By João L. Carapinha

June 17, 2026

real-world evidence Portugal

Real-world evidence Portugal has moved from supplementary tool to statutory requirement under Decree-Law 118/2026, which compels national health systems to share interoperable data so that promised outcomes can be verified after medicines and devices reach patients. The legislation converts one-time reimbursement decisions into continuous “learn-and-adapt” cycles that trigger price adjustments, risk-sharing contracts, or delisting when real-world performance falls short of expectations.

Data Infrastructure That Never Stops Watching

All Ministry of Health entities must now feed prescription, expenditure, registry, and outcome data into the central SIATS platform. Technology sponsors face binding obligations to supply real-world evidence when requested for both exceptional access schemes and routine funding reviews.
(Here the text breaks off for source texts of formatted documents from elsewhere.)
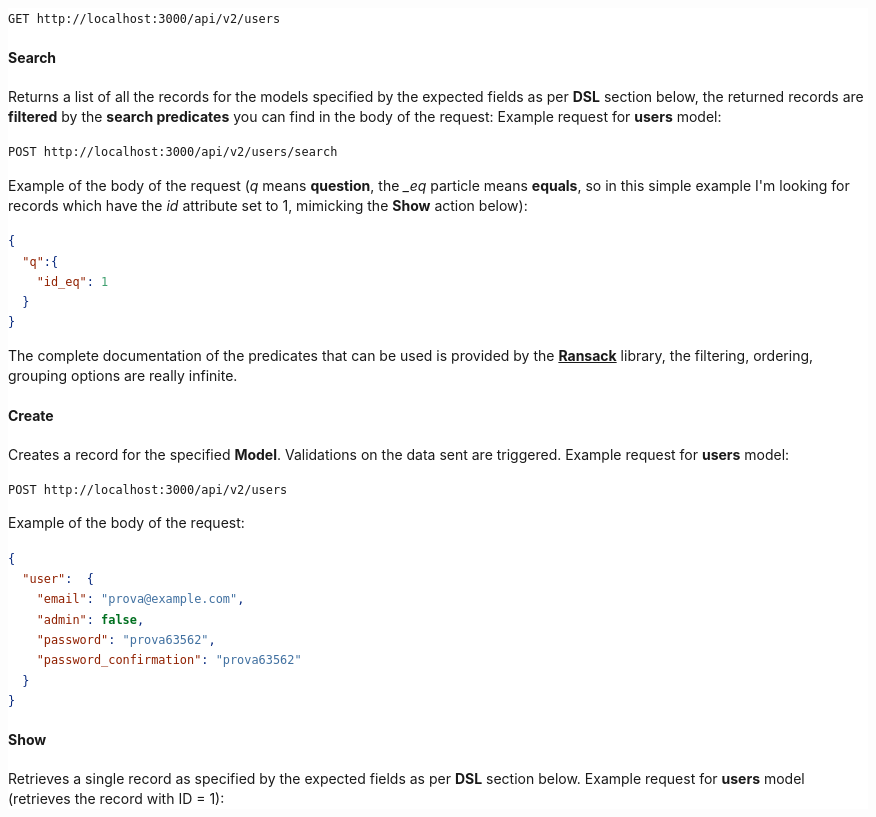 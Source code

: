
 ```bash
GET http://localhost:3000/api/v2/users
```

#### Search

Returns a list of all the records for the models specified by the expected fields as per **DSL** section below, the returned records are **filtered** by the **search predicates** you can find in the body of the request:
Example request for **users** model:

```bash
POST http://localhost:3000/api/v2/users/search
```

Example of the body of the request (*q* means **question**, the *_eq* particle means **equals**, so in this simple example I'm looking for records which have the *id* attribute set to 1, mimicking the **Show** action below):

```json
{
  "q":{
    "id_eq": 1
  }
}
```

The complete documentation of the predicates that can be used is provided by the **[Ransack](https://github.com/activerecord-hackery/ransack)** library, the filtering, ordering, grouping options are really infinite.

#### Create

Creates a record for the specified **Model**.
Validations on the data sent are triggered.
Example request for **users** model:

```bash
POST http://localhost:3000/api/v2/users
```

Example of the body of the request:

```json
{
  "user":  {
    "email": "prova@example.com",
    "admin": false,
    "password": "prova63562",
    "password_confirmation": "prova63562"
  }
}
```

#### Show

Retrieves a single record as specified by the expected fields as per **DSL** section below.
Example request for **users** model (retrieves the record with ID = 1):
These interoperability rules, aligned with the European Health Data Space, give INFARMED and the National Commission for Pharmacy and Therapeutics live signals to recalibrate therapeutic positioning and clinical guidance without waiting for the next formal assessment.

Registries Become Pricing Triggers

Oncology, hepatitis C, and spinal muscular atrophy registries—once isolated—now flow directly into SIATS. When observed outcomes diverge from trial projections, automatic renegotiation clauses activate: expenditure 60 % above target demands at least a 10 % price cut, while conditional approvals cannot exceed 24 months without interim price reductions of up to 15 %. The same adaptive rules apply to medicines, medical devices, in-vitro diagnostics, and AI-enabled digital health technologies.

Real-world evidence in Portugal therefore shifts industry accountability from dossier submission to continuous performance reporting against contractually defined endpoints. Manufacturers must accept financial downside risk when real-world results underperform, while patient associations gain structured input across scoping, appraisal, and reassessment. The result is a value-based ecosystem in which sustained funding depends on demonstrated health gain inside the Portuguese health system, not merely on pre-market evidence.